_PROBLEM TO SOLVE:_
Using the records below, repeat exactly the lines from the one holding "For the one-loop predictions" through the one holding "II. Generate the data", both ends included, and no others.

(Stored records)

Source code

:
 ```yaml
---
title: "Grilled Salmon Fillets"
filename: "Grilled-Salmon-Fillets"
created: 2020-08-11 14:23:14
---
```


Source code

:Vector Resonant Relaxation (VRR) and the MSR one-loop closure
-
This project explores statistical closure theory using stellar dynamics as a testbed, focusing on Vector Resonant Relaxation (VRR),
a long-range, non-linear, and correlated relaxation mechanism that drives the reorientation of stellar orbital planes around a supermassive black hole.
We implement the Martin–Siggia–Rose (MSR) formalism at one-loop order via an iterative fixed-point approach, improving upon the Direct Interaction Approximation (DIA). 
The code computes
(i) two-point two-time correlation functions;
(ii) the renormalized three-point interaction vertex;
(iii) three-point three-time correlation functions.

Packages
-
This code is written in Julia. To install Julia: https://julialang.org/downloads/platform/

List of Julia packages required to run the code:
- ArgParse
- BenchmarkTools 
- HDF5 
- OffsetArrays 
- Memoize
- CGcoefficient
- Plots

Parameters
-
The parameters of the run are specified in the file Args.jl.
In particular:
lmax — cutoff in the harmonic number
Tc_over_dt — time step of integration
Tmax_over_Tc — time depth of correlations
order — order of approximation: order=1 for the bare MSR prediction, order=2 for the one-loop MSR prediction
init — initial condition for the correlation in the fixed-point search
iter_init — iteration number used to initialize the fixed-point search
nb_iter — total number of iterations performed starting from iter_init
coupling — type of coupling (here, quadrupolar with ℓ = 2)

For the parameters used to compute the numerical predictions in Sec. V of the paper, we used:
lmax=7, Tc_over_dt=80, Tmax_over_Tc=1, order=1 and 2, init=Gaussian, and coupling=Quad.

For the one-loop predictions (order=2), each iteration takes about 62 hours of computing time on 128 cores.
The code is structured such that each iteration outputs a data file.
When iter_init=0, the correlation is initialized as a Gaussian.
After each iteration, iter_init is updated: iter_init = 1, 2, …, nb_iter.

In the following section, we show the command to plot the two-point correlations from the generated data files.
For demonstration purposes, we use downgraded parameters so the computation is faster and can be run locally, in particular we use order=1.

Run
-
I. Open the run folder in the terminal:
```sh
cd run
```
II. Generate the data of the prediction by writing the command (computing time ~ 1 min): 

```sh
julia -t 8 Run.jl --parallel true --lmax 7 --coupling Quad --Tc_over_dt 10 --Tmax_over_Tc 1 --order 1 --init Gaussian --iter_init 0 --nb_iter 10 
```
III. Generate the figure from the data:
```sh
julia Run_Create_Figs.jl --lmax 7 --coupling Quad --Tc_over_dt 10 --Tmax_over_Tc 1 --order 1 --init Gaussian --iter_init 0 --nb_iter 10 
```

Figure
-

_TASK OUTPUT:_
For the one-loop predictions (order=2), each iteration takes about 62 hours of computing time on 128 cores.
The code is structured such that each iteration outputs a data file.
When iter_init=0, the correlation is initialized as a Gaussian.
After each iteration, iter_init is updated: iter_init = 1, 2, …, nb_iter.

In the following section, we show the command to plot the two-point correlations from the generated data files.
For demonstration purposes, we use downgraded parameters so the computation is faster and can be run locally, in particular we use order=1.

Run
-
I. Open the run folder in the terminal:
```sh
cd run
```
II. Generate the data of the prediction by writing the command (computing time ~ 1 min): 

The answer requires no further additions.